A man charged with the killing of Russian opposition leader Boris Nemtsov has reportedly told the court that he was tortured and forced to confess the crime.
Zaur Dadaev claimed that he had been abducted on March 5 by unknown men and did not know where he was being kept. He said that before he was arrested on March 7, he was beaten and told what to say and how to say it, reported CBS News.
The accused had refused to plead guilty in the courtroom during a hearing in March and later backtracked from his confession given to investigators. A human rights activist who visited him in jail said that Dadaev's body had signs of torture.
His lawyer, Ivan Gerasimov, said after the hearing that his client didn't know who Nemtsov was before he was arrested.
Five people were detained in relation to Nemtsov's murder on February 27. However, Dadaev was the only one who, according to a judge and investigators, confessed to the killing.
All five suspects belong to Chechnya in the North Caucasus. Their origin raises a potentially sensitive issue as ethnic Russians are known to be hostile towards Caucasus groups.
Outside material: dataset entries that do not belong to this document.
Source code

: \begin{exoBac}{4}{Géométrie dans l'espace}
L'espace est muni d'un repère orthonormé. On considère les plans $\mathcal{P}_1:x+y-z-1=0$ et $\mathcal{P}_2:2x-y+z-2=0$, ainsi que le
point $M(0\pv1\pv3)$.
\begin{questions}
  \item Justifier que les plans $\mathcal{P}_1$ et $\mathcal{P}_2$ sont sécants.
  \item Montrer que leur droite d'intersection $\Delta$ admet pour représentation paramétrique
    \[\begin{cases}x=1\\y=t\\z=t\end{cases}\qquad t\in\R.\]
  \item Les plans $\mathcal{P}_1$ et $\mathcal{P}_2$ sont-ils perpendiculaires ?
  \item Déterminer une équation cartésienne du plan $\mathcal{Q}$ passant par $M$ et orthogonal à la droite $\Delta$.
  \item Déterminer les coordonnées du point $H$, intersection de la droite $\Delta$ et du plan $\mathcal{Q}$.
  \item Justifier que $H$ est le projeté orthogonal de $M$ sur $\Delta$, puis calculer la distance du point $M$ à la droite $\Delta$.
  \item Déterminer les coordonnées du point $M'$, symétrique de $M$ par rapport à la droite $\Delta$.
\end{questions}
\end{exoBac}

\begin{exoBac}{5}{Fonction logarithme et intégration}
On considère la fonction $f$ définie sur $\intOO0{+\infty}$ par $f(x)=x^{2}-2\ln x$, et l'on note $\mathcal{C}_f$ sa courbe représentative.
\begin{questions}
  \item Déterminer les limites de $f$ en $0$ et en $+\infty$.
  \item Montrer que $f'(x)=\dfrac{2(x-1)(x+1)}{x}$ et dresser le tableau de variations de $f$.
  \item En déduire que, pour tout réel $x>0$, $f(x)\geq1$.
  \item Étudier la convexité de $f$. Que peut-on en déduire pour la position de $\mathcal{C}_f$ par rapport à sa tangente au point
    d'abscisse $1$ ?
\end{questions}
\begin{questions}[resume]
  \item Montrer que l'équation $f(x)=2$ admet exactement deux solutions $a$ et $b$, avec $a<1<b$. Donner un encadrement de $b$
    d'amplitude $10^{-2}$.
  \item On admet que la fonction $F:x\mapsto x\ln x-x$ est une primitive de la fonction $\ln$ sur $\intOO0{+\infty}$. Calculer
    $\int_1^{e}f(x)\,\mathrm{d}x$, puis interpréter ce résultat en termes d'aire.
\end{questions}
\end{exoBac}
Nemtsov's killing outside the Kremlin's walls shocked the opposition supporters in Russia. Many of Nemtsov's allies and colleagues expressed skepticism over the Chechen theory, arguing that his death in a tightly secured area near the Kremlin wouldn't have been possible without official involvement.
Meanwhile, the Moscow City Court prolonged the arrest for Dadaev for another month on Wednesday.